───── Extracted data ─────
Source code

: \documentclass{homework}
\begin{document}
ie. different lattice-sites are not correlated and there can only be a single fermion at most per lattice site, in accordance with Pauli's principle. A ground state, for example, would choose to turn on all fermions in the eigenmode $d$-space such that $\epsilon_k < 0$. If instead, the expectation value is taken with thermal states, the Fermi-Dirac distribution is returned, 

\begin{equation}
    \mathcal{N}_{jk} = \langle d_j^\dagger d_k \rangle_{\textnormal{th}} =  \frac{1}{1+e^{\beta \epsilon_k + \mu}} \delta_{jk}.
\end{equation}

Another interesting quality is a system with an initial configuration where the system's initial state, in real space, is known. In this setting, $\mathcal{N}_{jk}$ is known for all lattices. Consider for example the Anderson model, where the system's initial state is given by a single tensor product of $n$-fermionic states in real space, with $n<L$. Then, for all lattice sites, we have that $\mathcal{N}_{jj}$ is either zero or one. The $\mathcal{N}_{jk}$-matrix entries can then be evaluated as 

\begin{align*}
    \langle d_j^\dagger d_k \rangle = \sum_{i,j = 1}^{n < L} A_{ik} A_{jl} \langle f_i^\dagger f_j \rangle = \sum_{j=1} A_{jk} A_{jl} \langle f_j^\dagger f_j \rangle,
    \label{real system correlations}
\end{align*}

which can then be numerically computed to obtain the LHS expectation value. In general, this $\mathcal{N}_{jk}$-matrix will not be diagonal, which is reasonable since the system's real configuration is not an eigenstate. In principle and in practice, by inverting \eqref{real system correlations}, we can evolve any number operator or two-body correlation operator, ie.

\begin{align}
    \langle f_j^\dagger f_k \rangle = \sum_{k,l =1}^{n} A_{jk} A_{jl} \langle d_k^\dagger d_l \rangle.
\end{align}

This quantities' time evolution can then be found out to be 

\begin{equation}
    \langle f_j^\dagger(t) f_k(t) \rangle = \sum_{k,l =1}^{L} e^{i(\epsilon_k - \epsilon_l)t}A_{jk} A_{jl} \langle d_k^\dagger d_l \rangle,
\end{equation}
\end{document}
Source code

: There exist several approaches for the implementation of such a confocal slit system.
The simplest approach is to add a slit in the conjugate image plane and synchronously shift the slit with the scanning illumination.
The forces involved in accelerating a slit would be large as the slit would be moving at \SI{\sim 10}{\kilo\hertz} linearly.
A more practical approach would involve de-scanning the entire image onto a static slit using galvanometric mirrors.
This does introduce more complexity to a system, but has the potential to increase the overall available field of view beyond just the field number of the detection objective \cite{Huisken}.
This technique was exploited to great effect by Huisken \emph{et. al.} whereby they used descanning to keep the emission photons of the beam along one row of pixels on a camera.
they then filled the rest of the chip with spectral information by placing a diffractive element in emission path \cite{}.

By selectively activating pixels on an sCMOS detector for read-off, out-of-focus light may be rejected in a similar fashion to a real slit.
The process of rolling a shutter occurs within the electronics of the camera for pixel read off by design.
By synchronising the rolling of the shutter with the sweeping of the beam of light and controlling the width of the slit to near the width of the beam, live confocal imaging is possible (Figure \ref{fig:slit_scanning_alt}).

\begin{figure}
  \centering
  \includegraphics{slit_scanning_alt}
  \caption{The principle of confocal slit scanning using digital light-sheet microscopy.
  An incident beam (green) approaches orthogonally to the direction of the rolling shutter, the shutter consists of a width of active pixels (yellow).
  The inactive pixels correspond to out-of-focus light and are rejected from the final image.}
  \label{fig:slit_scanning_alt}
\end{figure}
─────
Task directions: Could you state how many lines in the entries contain the word "rejected"? Reply with nothing but the number.

Task output: 2